=== TASK ===
Lines from the entries below that hold "title" form the answer; copy all of them.

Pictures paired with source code
+ + +

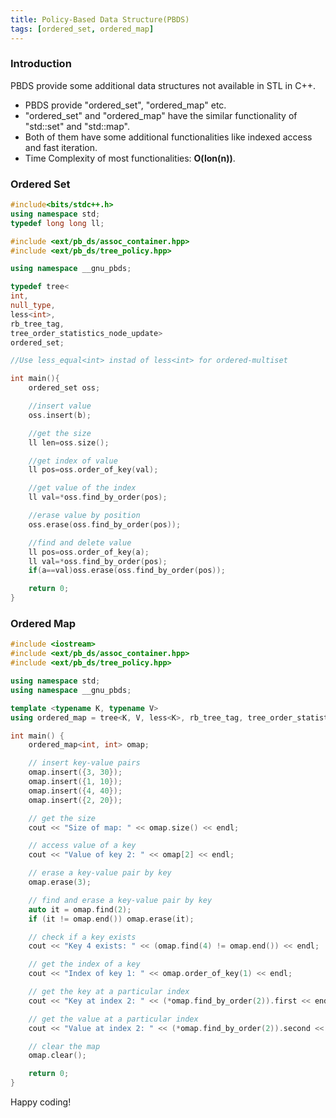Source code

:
 ```yaml
---
title: Policy-Based Data Structure(PBDS)
tags: [ordered_set, ordered_map]
---
```


### Introduction

PBDS provide some additional data structures not available in STL in C++.

- PBDS provide "ordered_set", "ordered_map" etc.
- "ordered_set" and "ordered_map" have the similar functionality of "std::set" and "std::map".
- Both of them have some additional functionalities like indexed access and fast iteration.
- Time Complexity of most functionalities: **O(lon(n))**.

### Ordered Set

```cpp
#include<bits/stdc++.h>
using namespace std;
typedef long long ll;

#include <ext/pb_ds/assoc_container.hpp>
#include <ext/pb_ds/tree_policy.hpp>

using namespace __gnu_pbds;

typedef tree<
int,
null_type,
less<int>,
rb_tree_tag,
tree_order_statistics_node_update>
ordered_set;

//Use less_equal<int> instad of less<int> for ordered-multiset

int main(){
    ordered_set oss;

    //insert value
    oss.insert(b);

    //get the size
    ll len=oss.size();

    //get index of value
    ll pos=oss.order_of_key(val);

    //get value of the index
    ll val=*oss.find_by_order(pos);

    //erase value by position
    oss.erase(oss.find_by_order(pos));

    //find and delete value
    ll pos=oss.order_of_key(a);
	ll val=*oss.find_by_order(pos);
	if(a==val)oss.erase(oss.find_by_order(pos));

    return 0;
}
```

### Ordered Map

```cpp
#include <iostream>
#include <ext/pb_ds/assoc_container.hpp>
#include <ext/pb_ds/tree_policy.hpp>

using namespace std;
using namespace __gnu_pbds;

template <typename K, typename V>
using ordered_map = tree<K, V, less<K>, rb_tree_tag, tree_order_statistics_node_update>;

int main() {
    ordered_map<int, int> omap;

    // insert key-value pairs
    omap.insert({3, 30});
    omap.insert({1, 10});
    omap.insert({4, 40});
    omap.insert({2, 20});

    // get the size
    cout << "Size of map: " << omap.size() << endl;

    // access value of a key
    cout << "Value of key 2: " << omap[2] << endl;

    // erase a key-value pair by key
    omap.erase(3);

    // find and erase a key-value pair by key
    auto it = omap.find(2);
    if (it != omap.end()) omap.erase(it);

    // check if a key exists
    cout << "Key 4 exists: " << (omap.find(4) != omap.end()) << endl;

    // get the index of a key
    cout << "Index of key 1: " << omap.order_of_key(1) << endl;

    // get the key at a particular index
    cout << "Key at index 2: " << (*omap.find_by_order(2)).first << endl;

    // get the value at a particular index
    cout << "Value at index 2: " << (*omap.find_by_order(2)).second << endl;

    // clear the map
    omap.clear();

    return 0;
}
```

Happy coding!
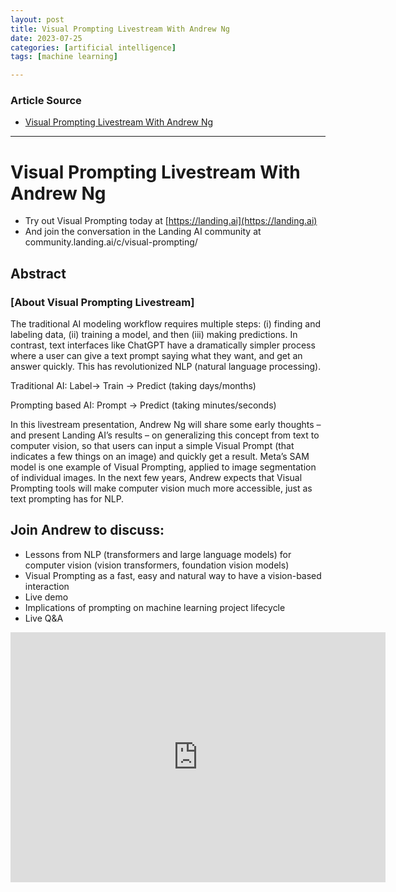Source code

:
 ```yaml
---
layout: post
title: Visual Prompting Livestream With Andrew Ng
date: 2023-07-25
categories: [artificial intelligence]
tags: [machine learning]

---
```


### Article Source

* [Visual Prompting Livestream With Andrew Ng](https://www.youtube.com/watch?v=FE88OOUBonQ)



---

# Visual Prompting Livestream With Andrew Ng

* Try out Visual Prompting today at [https://landing.ai](https://landing.ai)
* And join the conversation in the Landing AI community at community.landing.ai/c/visual-prompting/


## Abstract

### [About Visual Prompting Livestream]

The traditional AI modeling workflow requires multiple steps: (i) finding and labeling data, (ii) training a model, and then (iii) making predictions. In contrast, text interfaces like ChatGPT have a dramatically simpler process where a user can give a text prompt saying what they want, and get an answer quickly. This has revolutionized NLP (natural language processing).
 
Traditional AI: Label→ Train → Predict (taking days/months)

Prompting based AI: Prompt → Predict (taking minutes/seconds)
 
In this livestream presentation, Andrew Ng will share some early thoughts – and present Landing AI’s results – on generalizing this concept from text to computer vision, so that users can input a simple Visual Prompt (that indicates a few things on an image) and quickly get a result. Meta’s SAM model is one example of Visual Prompting, applied to image segmentation of individual images. In the next few years, Andrew expects that Visual Prompting tools will make computer vision much more accessible, just as text prompting has for NLP.
 
## Join Andrew to discuss:
 
* Lessons from NLP (transformers and large language models) for computer vision (vision transformers, foundation vision models)
* Visual Prompting as a fast, easy and natural way to have a vision-based interaction
* Live demo
* Implications of prompting on machine learning project lifecycle
* Live Q&A

<iframe width="600" height="400" src="https://www.youtube.com/embed/FE88OOUBonQ" title="YouTube video player" frameborder="0" allow="accelerometer; autoplay; clipboard-write; encrypted-media; gyroscope; picture-in-picture; web-share" allowfullscreen></iframe>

+ + +

=== RESPONSE FOR THIS EXERCISE ===
title: Policy-Based Data Structure(PBDS)
title: Visual Prompting Livestream With Andrew Ng
<iframe width="600" height="400" src="https://www.youtube.com/embed/FE88OOUBonQ" title="YouTube video player" frameborder="0" allow="accelerometer; autoplay; clipboard-write; encrypted-media; gyroscope; picture-in-picture; web-share" allowfullscreen></iframe>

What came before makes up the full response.